GOAL OF THE EXERCISE: An identical reprint of the entire listing below is expected.

==== TASK INPUT ====

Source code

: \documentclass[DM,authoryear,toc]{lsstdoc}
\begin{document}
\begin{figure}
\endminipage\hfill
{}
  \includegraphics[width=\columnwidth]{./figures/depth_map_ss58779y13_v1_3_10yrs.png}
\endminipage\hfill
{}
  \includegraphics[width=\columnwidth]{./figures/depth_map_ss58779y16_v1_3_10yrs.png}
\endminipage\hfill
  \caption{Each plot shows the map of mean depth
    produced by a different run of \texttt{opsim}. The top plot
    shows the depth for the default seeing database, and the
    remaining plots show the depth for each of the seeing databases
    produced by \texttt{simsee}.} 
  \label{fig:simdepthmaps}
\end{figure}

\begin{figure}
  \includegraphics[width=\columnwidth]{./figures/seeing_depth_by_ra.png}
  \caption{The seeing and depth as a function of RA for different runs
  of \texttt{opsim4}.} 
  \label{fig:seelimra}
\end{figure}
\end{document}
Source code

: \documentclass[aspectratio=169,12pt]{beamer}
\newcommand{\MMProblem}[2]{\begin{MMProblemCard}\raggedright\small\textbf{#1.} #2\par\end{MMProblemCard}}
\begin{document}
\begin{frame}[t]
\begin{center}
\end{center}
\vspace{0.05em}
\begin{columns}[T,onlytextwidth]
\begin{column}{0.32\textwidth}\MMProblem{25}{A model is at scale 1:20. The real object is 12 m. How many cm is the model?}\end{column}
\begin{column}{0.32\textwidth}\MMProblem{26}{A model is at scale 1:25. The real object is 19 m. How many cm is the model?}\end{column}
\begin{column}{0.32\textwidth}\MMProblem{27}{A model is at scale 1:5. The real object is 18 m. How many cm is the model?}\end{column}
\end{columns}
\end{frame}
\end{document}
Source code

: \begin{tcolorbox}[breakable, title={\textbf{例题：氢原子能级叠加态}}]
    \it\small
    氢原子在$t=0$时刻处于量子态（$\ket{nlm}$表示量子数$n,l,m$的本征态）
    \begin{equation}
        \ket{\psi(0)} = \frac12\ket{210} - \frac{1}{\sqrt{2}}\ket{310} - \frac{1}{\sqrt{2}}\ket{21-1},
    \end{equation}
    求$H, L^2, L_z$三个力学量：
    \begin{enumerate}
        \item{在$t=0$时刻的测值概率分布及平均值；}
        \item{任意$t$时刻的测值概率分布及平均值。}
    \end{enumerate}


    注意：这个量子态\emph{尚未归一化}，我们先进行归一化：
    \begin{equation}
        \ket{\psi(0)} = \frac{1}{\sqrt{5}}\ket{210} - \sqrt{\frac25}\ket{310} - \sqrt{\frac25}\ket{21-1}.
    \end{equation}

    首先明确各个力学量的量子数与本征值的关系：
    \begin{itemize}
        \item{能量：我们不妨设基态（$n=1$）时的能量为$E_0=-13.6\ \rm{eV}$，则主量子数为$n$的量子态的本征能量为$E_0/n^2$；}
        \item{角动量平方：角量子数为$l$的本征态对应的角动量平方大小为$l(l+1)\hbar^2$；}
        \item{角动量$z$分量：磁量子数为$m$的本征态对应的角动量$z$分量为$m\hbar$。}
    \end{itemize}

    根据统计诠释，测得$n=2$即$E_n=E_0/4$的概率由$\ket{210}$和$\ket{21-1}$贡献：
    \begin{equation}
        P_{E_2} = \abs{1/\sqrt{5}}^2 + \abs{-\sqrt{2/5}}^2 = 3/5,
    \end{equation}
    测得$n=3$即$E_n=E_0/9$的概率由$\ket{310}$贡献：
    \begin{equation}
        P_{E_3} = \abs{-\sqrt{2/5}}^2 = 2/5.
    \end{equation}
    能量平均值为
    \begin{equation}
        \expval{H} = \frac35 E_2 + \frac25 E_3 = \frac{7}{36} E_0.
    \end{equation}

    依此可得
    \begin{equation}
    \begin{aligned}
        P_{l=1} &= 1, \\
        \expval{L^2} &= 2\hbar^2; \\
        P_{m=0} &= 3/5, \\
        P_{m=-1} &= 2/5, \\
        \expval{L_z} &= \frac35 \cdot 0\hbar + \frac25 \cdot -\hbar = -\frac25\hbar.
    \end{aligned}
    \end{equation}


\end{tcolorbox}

====

EXERCISE SOLUTION:
Source code

: \documentclass[DM,authoryear,toc]{lsstdoc}
\begin{document}
\begin{figure}
\endminipage\hfill
{}
  \includegraphics[width=\columnwidth]{./figures/depth_map_ss58779y13_v1_3_10yrs.png}
\endminipage\hfill
{}
  \includegraphics[width=\columnwidth]{./figures/depth_map_ss58779y16_v1_3_10yrs.png}
\endminipage\hfill
  \caption{Each plot shows the map of mean depth
    produced by a different run of \texttt{opsim}. The top plot
    shows the depth for the default seeing database, and the
    remaining plots show the depth for each of the seeing databases
    produced by \texttt{simsee}.} 
  \label{fig:simdepthmaps}
\end{figure}

\begin{figure}
  \includegraphics[width=\columnwidth]{./figures/seeing_depth_by_ra.png}
  \caption{The seeing and depth as a function of RA for different runs
  of \texttt{opsim4}.} 
  \label{fig:seelimra}
\end{figure}
\end{document}
Source code

: \documentclass[aspectratio=169,12pt]{beamer}
\newcommand{\MMProblem}[2]{\begin{MMProblemCard}\raggedright\small\textbf{#1.} #2\par\end{MMProblemCard}}
\begin{document}
\begin{frame}[t]
\begin{center}
\end{center}
\vspace{0.05em}
\begin{columns}[T,onlytextwidth]
\begin{column}{0.32\textwidth}\MMProblem{25}{A model is at scale 1:20. The real object is 12 m. How many cm is the model?}\end{column}
\begin{column}{0.32\textwidth}\MMProblem{26}{A model is at scale 1:25. The real object is 19 m. How many cm is the model?}\end{column}
\begin{column}{0.32\textwidth}\MMProblem{27}{A model is at scale 1:5. The real object is 18 m. How many cm is the model?}\end{column}
\end{columns}
\end{frame}
\end{document}
Source code

: \begin{tcolorbox}[breakable, title={\textbf{例题：氢原子能级叠加态}}]
    \it\small
    氢原子在$t=0$时刻处于量子态（$\ket{nlm}$表示量子数$n,l,m$的本征态）
    \begin{equation}
        \ket{\psi(0)} = \frac12\ket{210} - \frac{1}{\sqrt{2}}\ket{310} - \frac{1}{\sqrt{2}}\ket{21-1},
    \end{equation}
    求$H, L^2, L_z$三个力学量：
    \begin{enumerate}
        \item{在$t=0$时刻的测值概率分布及平均值；}
        \item{任意$t$时刻的测值概率分布及平均值。}
    \end{enumerate}


    注意：这个量子态\emph{尚未归一化}，我们先进行归一化：
    \begin{equation}
        \ket{\psi(0)} = \frac{1}{\sqrt{5}}\ket{210} - \sqrt{\frac25}\ket{310} - \sqrt{\frac25}\ket{21-1}.
    \end{equation}

    首先明确各个力学量的量子数与本征值的关系：
    \begin{itemize}
        \item{能量：我们不妨设基态（$n=1$）时的能量为$E_0=-13.6\ \rm{eV}$，则主量子数为$n$的量子态的本征能量为$E_0/n^2$；}
        \item{角动量平方：角量子数为$l$的本征态对应的角动量平方大小为$l(l+1)\hbar^2$；}
        \item{角动量$z$分量：磁量子数为$m$的本征态对应的角动量$z$分量为$m\hbar$。}
    \end{itemize}

    根据统计诠释，测得$n=2$即$E_n=E_0/4$的概率由$\ket{210}$和$\ket{21-1}$贡献：
    \begin{equation}
        P_{E_2} = \abs{1/\sqrt{5}}^2 + \abs{-\sqrt{2/5}}^2 = 3/5,
    \end{equation}
    测得$n=3$即$E_n=E_0/9$的概率由$\ket{310}$贡献：
    \begin{equation}
        P_{E_3} = \abs{-\sqrt{2/5}}^2 = 2/5.
    \end{equation}
    能量平均值为
    \begin{equation}
        \expval{H} = \frac35 E_2 + \frac25 E_3 = \frac{7}{36} E_0.
    \end{equation}

    依此可得
    \begin{equation}
    \begin{aligned}
        P_{l=1} &= 1, \\
        \expval{L^2} &= 2\hbar^2; \\
        P_{m=0} &= 3/5, \\
        P_{m=-1} &= 2/5, \\
        \expval{L_z} &= \frac35 \cdot 0\hbar + \frac25 \cdot -\hbar = -\frac25\hbar.
    \end{aligned}
    \end{equation}


\end{tcolorbox}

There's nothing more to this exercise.